Böyle bir ikili ilişkide tüm ülkelerin kazancı olduğu açıktır. Fakat bu tür işbirliklerinin sürdürülebilir ve uzun vadeli olması gereklidir. Aksi takdirde ülkelerden birisi zamanla elde ettiği kazancı kaybedecektir. Örneğin, Çin’in yapacağı yatırımlar on yıllarla ölçülemeyecek kadar sınırlı süreli olacaktır ama aldığı işletme hakları on yıllarla ölçülecek seviyededir. Bu yüzden ülke ekonomimizin gelişme sürecinde altyapı yatırımlarının yanında Çin gibi ülkelerin finansman ihtiyaçlarımızı da karşılaması gereklidir. Özellikle Çin’e karşı verdiğimiz dış ticaret açığı 2016 yılı için değerlendirildiğinde 20 milyar dolar üzerinde olup oldukça yüksek bir seviyede seyretmektedir. Çin’e karşı dış ticaret açığımızın tolere edilebilecek seviyeye gelmesi için gerekecek zamanda Çin’in tercihli olarak Türk özel ve kamu sektörü tahvil ve bonolarını satın alması ve Türk mal ve hizmetlerine daha düşük seviyede gümrük vergileri içeren bir vergi rejimini benimsemesi de gereklidir. Ülkeler arasındaki kazan-kazan dengesi ancak bu şekilde korunacaktır.
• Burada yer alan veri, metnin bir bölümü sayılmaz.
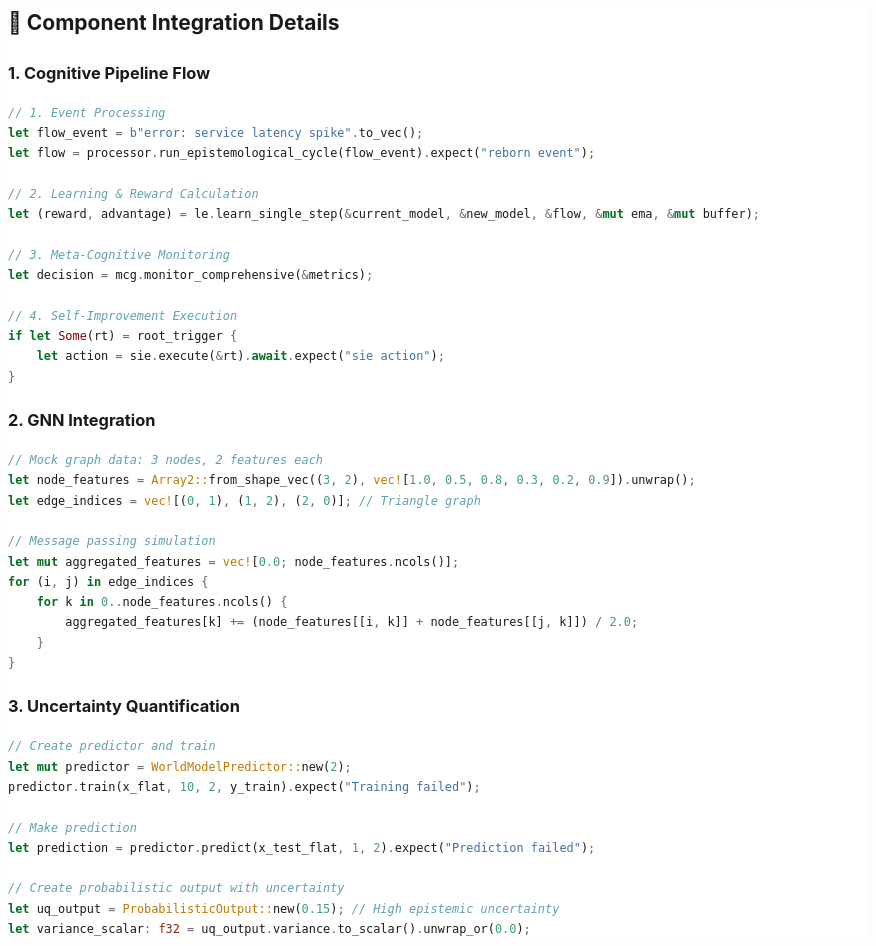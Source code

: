 ## 🔧 Component Integration Details

### 1. **Cognitive Pipeline Flow**

```rust
// 1. Event Processing
let flow_event = b"error: service latency spike".to_vec();
let flow = processor.run_epistemological_cycle(flow_event).expect("reborn event");

// 2. Learning & Reward Calculation
let (reward, advantage) = le.learn_single_step(&current_model, &new_model, &flow, &mut ema, &mut buffer);

// 3. Meta-Cognitive Monitoring
let decision = mcg.monitor_comprehensive(&metrics);

// 4. Self-Improvement Execution
if let Some(rt) = root_trigger {
    let action = sie.execute(&rt).await.expect("sie action");
}
```

### 2. **GNN Integration**

```rust
// Mock graph data: 3 nodes, 2 features each
let node_features = Array2::from_shape_vec((3, 2), vec![1.0, 0.5, 0.8, 0.3, 0.2, 0.9]).unwrap();
let edge_indices = vec![(0, 1), (1, 2), (2, 0)]; // Triangle graph

// Message passing simulation
let mut aggregated_features = vec![0.0; node_features.ncols()];
for (i, j) in edge_indices {
    for k in 0..node_features.ncols() {
        aggregated_features[k] += (node_features[[i, k]] + node_features[[j, k]]) / 2.0;
    }
}
```

### 3. **Uncertainty Quantification**

```rust
// Create predictor and train
let mut predictor = WorldModelPredictor::new(2);
predictor.train(x_flat, 10, 2, y_train).expect("Training failed");

// Make prediction
let prediction = predictor.predict(x_test_flat, 1, 2).expect("Prediction failed");

// Create probabilistic output with uncertainty
let uq_output = ProbabilisticOutput::new(0.15); // High epistemic uncertainty
let variance_scalar: f32 = uq_output.variance.to_scalar().unwrap_or(0.0);
```

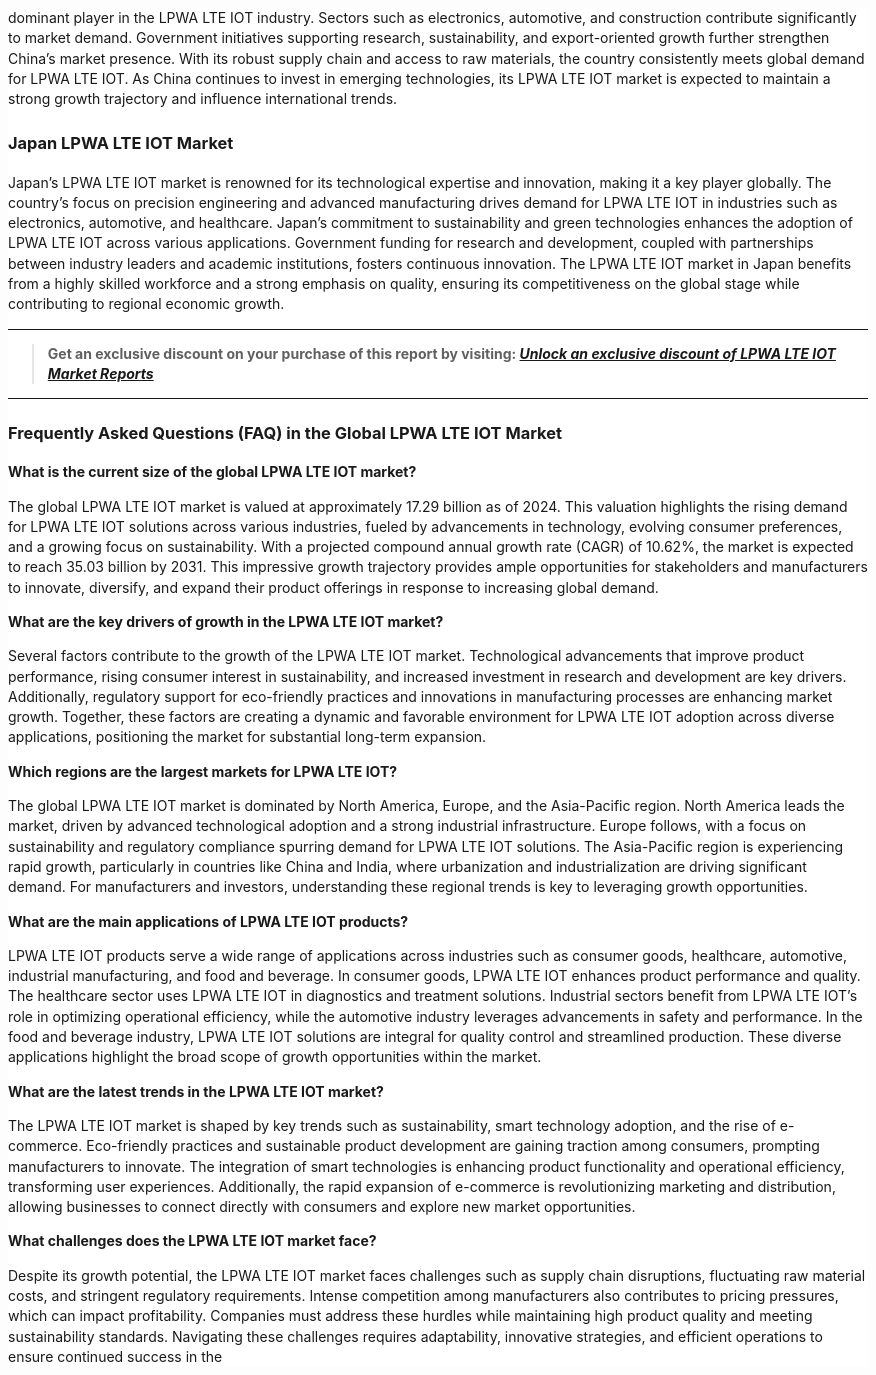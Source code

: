 dominant player in the LPWA LTE IOT industry. Sectors such as electronics, automotive, and construction contribute significantly to market demand. Government initiatives supporting research, sustainability, and export-oriented growth further strengthen China&rsquo;s market presence. With its robust supply chain and access to raw materials, the country consistently meets global demand for LPWA LTE IOT. As China continues to invest in emerging technologies, its LPWA LTE IOT market is expected to maintain a strong growth trajectory and influence international trends.</p><h3>Japan LPWA LTE IOT Market</h3><p>Japan&rsquo;s LPWA LTE IOT market is renowned for its technological expertise and innovation, making it a key player globally. The country&rsquo;s focus on precision engineering and advanced manufacturing drives demand for LPWA LTE IOT in industries such as electronics, automotive, and healthcare. Japan&rsquo;s commitment to sustainability and green technologies enhances the adoption of LPWA LTE IOT across various applications. Government funding for research and development, coupled with partnerships between industry leaders and academic institutions, fosters continuous innovation. The LPWA LTE IOT market in Japan benefits from a highly skilled workforce and a strong emphasis on quality, ensuring its competitiveness on the global stage while contributing to regional economic growth.</p><hr /><blockquote><p><strong>Get an exclusive discount on your purchase of this report by visiting: <em><a href="://marketresearchpulse.com/ask-for-discount/26464?utm_source=Github&amp;utm_medium=020">Unlock an exclusive discount of LPWA LTE IOT Market Reports</a></em>&nbsp;</strong></p></blockquote><hr /><h3>Frequently Asked Questions (FAQ) in the Global LPWA LTE IOT Market</h3><p><strong>What is the current size of the global LPWA LTE IOT market?</strong></p><p>The global LPWA LTE IOT market is valued at approximately 17.29 billion as of 2024. This valuation highlights the rising demand for LPWA LTE IOT solutions across various industries, fueled by advancements in technology, evolving consumer preferences, and a growing focus on sustainability. With a projected compound annual growth rate (CAGR) of 10.62%, the market is expected to reach 35.03 billion by 2031. This impressive growth trajectory provides ample opportunities for stakeholders and manufacturers to innovate, diversify, and expand their product offerings in response to increasing global demand.</p><p><strong>What are the key drivers of growth in the LPWA LTE IOT market?</strong></p><p>Several factors contribute to the growth of the LPWA LTE IOT market. Technological advancements that improve product performance, rising consumer interest in sustainability, and increased investment in research and development are key drivers. Additionally, regulatory support for eco-friendly practices and innovations in manufacturing processes are enhancing market growth. Together, these factors are creating a dynamic and favorable environment for LPWA LTE IOT adoption across diverse applications, positioning the market for substantial long-term expansion.</p><p><strong>Which regions are the largest markets for LPWA LTE IOT?</strong></p><p>The global LPWA LTE IOT market is dominated by North America, Europe, and the Asia-Pacific region. North America leads the market, driven by advanced technological adoption and a strong industrial infrastructure. Europe follows, with a focus on sustainability and regulatory compliance spurring demand for LPWA LTE IOT solutions. The Asia-Pacific region is experiencing rapid growth, particularly in countries like China and India, where urbanization and industrialization are driving significant demand. For manufacturers and investors, understanding these regional trends is key to leveraging growth opportunities.</p><p><strong>What are the main applications of LPWA LTE IOT products?</strong></p><p>LPWA LTE IOT products serve a wide range of applications across industries such as consumer goods, healthcare, automotive, industrial manufacturing, and food and beverage. In consumer goods, LPWA LTE IOT enhances product performance and quality. The healthcare sector uses LPWA LTE IOT in diagnostics and treatment solutions. Industrial sectors benefit from LPWA LTE IOT&rsquo;s role in optimizing operational efficiency, while the automotive industry leverages advancements in safety and performance. In the food and beverage industry, LPWA LTE IOT solutions are integral for quality control and streamlined production. These diverse applications highlight the broad scope of growth opportunities within the market.</p><p><strong>What are the latest trends in the LPWA LTE IOT market?</strong></p><p>The LPWA LTE IOT market is shaped by key trends such as sustainability, smart technology adoption, and the rise of e-commerce. Eco-friendly practices and sustainable product development are gaining traction among consumers, prompting manufacturers to innovate. The integration of smart technologies is enhancing product functionality and operational efficiency, transforming user experiences. Additionally, the rapid expansion of e-commerce is revolutionizing marketing and distribution, allowing businesses to connect directly with consumers and explore new market opportunities.</p><p><strong>What challenges does the LPWA LTE IOT market face?</strong></p><p>Despite its growth potential, the LPWA LTE IOT market faces challenges such as supply chain disruptions, fluctuating raw material costs, and stringent regulatory requirements. Intense competition among manufacturers also contributes to pricing pressures, which can impact profitability. Companies must address these hurdles while maintaining high product quality and meeting sustainability standards. Navigating these challenges requires adaptability, innovative strategies, and efficient operations to ensure continued success in the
Çin Doğu’dan doğan bir güneş gibi dünya ekonomisine yeni bir çizgi yeni bir nefes vaat etmektedir. Bu durum Türkiye açısından kaçırılmayacak bir fırsattır. Gerek yabancı sermaye akışının sağlanması ve gerekse yabancı sermaye kaynaklarının çeşitlendirilmesi ülkemize oldukça olumlu etki edecek, kendi başımıza kolayca finanse edemeyeceğimiz mega projeleri de hayata geçirebilmemizde bize ivme kazandıracaktır.